Tentative de feuilleton collaboratif du mardi (16)

La mission était périlleuse, la tâche ardue, le défi difficile à relever. Arielle nous propose la suite des aventures incroyables de Roland, Robert, Colette, Gérard et toute la clique !

Robert, bouche ouverte, regarda Roland d'un air éberlué.

- Oui. Ma cousine Gaëlle de Pont-Aven vient d'assommer ton beau-frère.

- Gérard ? Mais que fait-il là-bas ? C'est quoi ce foutu bazar ?

- Si seulement je le savais ! Gérard était chargé de me transmettre les papiers bleus des huissiers. Colette m'a envoyé les flics en m'accusant de t'avoir tué dans l'escalier. Quand j'y pense, c'est louche. Même l'accident, c'est à se demander si… Et Gérard, hein, comment a-t-il su pour l'enveloppe ?

- Colette ? Ma sœur ? Les huissiers ? L'enveloppe ?

- Oui ! Colette ta sœur justement ! Sait-elle quelque chose au sujet du Nautilus ? demanda Roland inquiet.

- Pas que je sache. Enfin je ne pense pas à moins que...

- Messieurs, la visite a assez duré. Ce n'est pas raisonnable, dit l'infirmière rousse d'une voix douce mais ferme. D'autant plus qu'une autre personne a demandé à vous voir prétextant que c'était urgent et important et donc...

- Qui est-ce ? demanda, soupçonneux, Roland en se relevant.

- Il se prétend huissier.

Roland s'affaissa, le teint blafard, sur son oreiller. Robert ne cessait de répéter «c'est quoi ce foutu bazar». L'infirmière s'approcha de Roland. Il lui saisit le poignet et lui demanda :

- C'est quoi votre prénom ?

- Alice...

- Alice, il faut absolument nous aider. C'est une question de vie ou de mort. Il faut nous sortir de là.

- Mais vous n'y pensez pas, pas dans votre état !

Roland lui serra plus fort le poignet et planta son regard dans le sien.

- Croyez-moi c'est important ! Eloignez cet homme, il est dangereux ! Sans vous nous sommes cuits !

Huissier. Colette. Faux huissier ? Accident. Nautilus. Tableau. Gérard. Pont-Aven. C'est quoi ce foutu bazar ! C'est quoi ce foutu bazar ! Trop de coïncidences pensait Robert qui intervint :

- Alice, euh mademoiselle, pardon, dit-il en rougissant. M. Verne a raison, ce serait trop long à vous expliquer mais il faut nous sortir de là.

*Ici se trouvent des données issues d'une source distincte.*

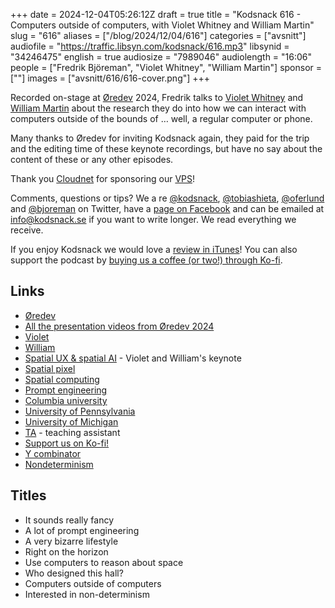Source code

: +++
date = 2024-12-04T05:26:12Z
draft = true
title = "Kodsnack 616 - Computers outside of computers, with Violet Whitney and William Martin"
slug = "616"
aliases = ["/blog/2024/12/04/616"]
categories = ["avsnitt"]
audiofile = "https://traffic.libsyn.com/kodsnack/616.mp3"
libsynid = "34246475"
english = true
audiosize = "7989046"
audiolength = "16:06"
people = ["Fredrik Björeman", "Violet Whitney", "William Martin"]
sponsor = [""]
images = ["avsnitt/616/616-cover.png"]
+++

Recorded on-stage at [Øredev](https://oredev.org/) 2024, Fredrik talks to [Violet Whitney](https://www.linkedin.com/in/violetwhitney/) and [William Martin](https://www.linkedin.com/in/awmartin/) about the research they do into how we can interact with computers outside of the bounds of … well, a regular computer or phone.

Many thanks to Øredev for inviting Kodsnack again, they paid for the trip and the editing time of these keynote recordings, but have no say about the content of these or any other episodes.

Thank you [Cloudnet](http://www.cloudnet.se) for sponsoring our [VPS](http://en.wikipedia.org/wiki/Virtual_private_server)!

Comments, questions or tips? We a	re [@kodsnack](https://www.twitter.com/kodsnack), [@tobiashieta](https://www.twitter.com/tobiashieta), [@oferlund](https://twitter.com/oferlund) and [@bjoreman](https://www.twitter.com/bjoreman) on Twitter, have a [page on Facebook](https://www.facebook.com/kodsnack) and can be emailed at [info@kodsnack.se](mailto:info@kodsnack.se) if you want to write longer. We read everything we receive.

If you enjoy Kodsnack we would love a [review in iTunes](http://itunes.apple.com/se/podcast/kodsnack/id561631498?l=en)! You can also support the podcast by <a href="https://ko-fi.com/kodsnack" rel="payment">buying us a coffee (or two!) through Ko-fi</a>.

## Links ##
* [Øredev](https://oredev.org/)
* [All the presentation videos from Øredev 2024](https://www.youtube.com/playlist?list=PLOUKmSqExtAFpg3krEd6CXr3uIyUgP97b)
* [Violet](https://www.linkedin.com/in/violetwhitney/)
* [William](https://www.linkedin.com/in/awmartin/)
* [Spatial UX & spatial AI](https://www.youtube.com/watch?v=V3cDLZQHVTs&list=PLOUKmSqExtAFpg3krEd6CXr3uIyUgP97b&index=4) - Violet and William's keynote
* [Spatial pixel](https://spatialpixel.com/)
* [Spatial computing](https://en.wikipedia.org/wiki/Spatial_computing)
* [Prompt engineering](https://en.wikipedia.org/wiki/Prompt_engineering)
* [Columbia university](https://en.wikipedia.org/wiki/Columbia_University)
* [University of Pennsylvania](https://en.wikipedia.org/wiki/University_of_Pennsylvania)
* [University of Michigan](https://en.wikipedia.org/wiki/University_of_Michigan)
* [TA](https://en.wikipedia.org/wiki/Teaching_assistant) - teaching assistant
* [Support us on Ko-fi!](https://ko-fi.com/kodsnack)
* [Y combinator](https://en.wikipedia.org/wiki/Y_Combinator)
* [Nondeterminism](https://en.wikipedia.org/wiki/Nondeterministic_algorithm)

## Titles ##
* It sounds really fancy
* A lot of prompt engineering
* A very bizarre lifestyle
* Right on the horizon
* Use computers to reason about space
* Who designed this hall?
* Computers outside of computers
* Interested in non-determinism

Alice dégagea son bras et d'un geste machinal releva une de ses boucles rousses tout en réfléchissant. Par déontologie, elle aurait dû alerter le médecin de garde mais elle ne l'avait pas fait. Roland et tout cette affaire l'intriguaient. Elle avait bien envie de l'aider. Elle sentait bien qu'elle allait au devant des ennuis. Oui mais après tout, c'était peut-être le moment ou jamais, l'opportunité de tout envoyer valdinguer. Elle avait beaucoup donné en s'oubliant elle-même. Elle ne savait plus trop quoi penser, que faire.

- Je vais lui dire que votre état s'est aggravé, dit-elle. Au fait, j'y pense, une dame a téléphoné pour prendre de vos nouvelles en refusant de dire son nom.

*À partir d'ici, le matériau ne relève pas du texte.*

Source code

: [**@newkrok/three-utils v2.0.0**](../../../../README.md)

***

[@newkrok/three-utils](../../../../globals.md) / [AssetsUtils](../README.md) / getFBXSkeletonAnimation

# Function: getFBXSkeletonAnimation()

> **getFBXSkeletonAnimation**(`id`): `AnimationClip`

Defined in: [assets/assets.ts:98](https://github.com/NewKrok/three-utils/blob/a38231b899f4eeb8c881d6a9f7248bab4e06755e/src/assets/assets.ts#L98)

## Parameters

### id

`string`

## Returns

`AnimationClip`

Roland et Robert échangèrent un regard.

- Et si nous n'étions pas les seuls sur la piste du Nautilus dit Robert pensif.

- Voilà c'est fait dit la rousse Alice en ouvrant la porte. Je lui ai dit de repasser demain. Il a insisté mais j'ai tenu bon.

- Vous pouvez compter là-dessus répondit Roland, même avant tiens donc ! Qui vous dit qu'il ne s'est pas juste éloigné ? Demain, vous me retrouverez réduit à l'état de macchabée oui!

- Mais ce serait fou de partir dans votre état M. Verne, dit-elle, de nouveau rattrapée par ses scrupules, je ne peux pas vous laisser faire... Pourquoi ne pas appeler la police ?

- Ah non pas la police! s'écrièrent en cœur les deux hommes.

- Bien dit Alice... soit ! Et pourquoi pas après tout. J'ai une idée. Je reviens.

- Tu crois que nous pouvons lui faire confiance, dit Robert et si elle est partie prévenir quelqu'un ?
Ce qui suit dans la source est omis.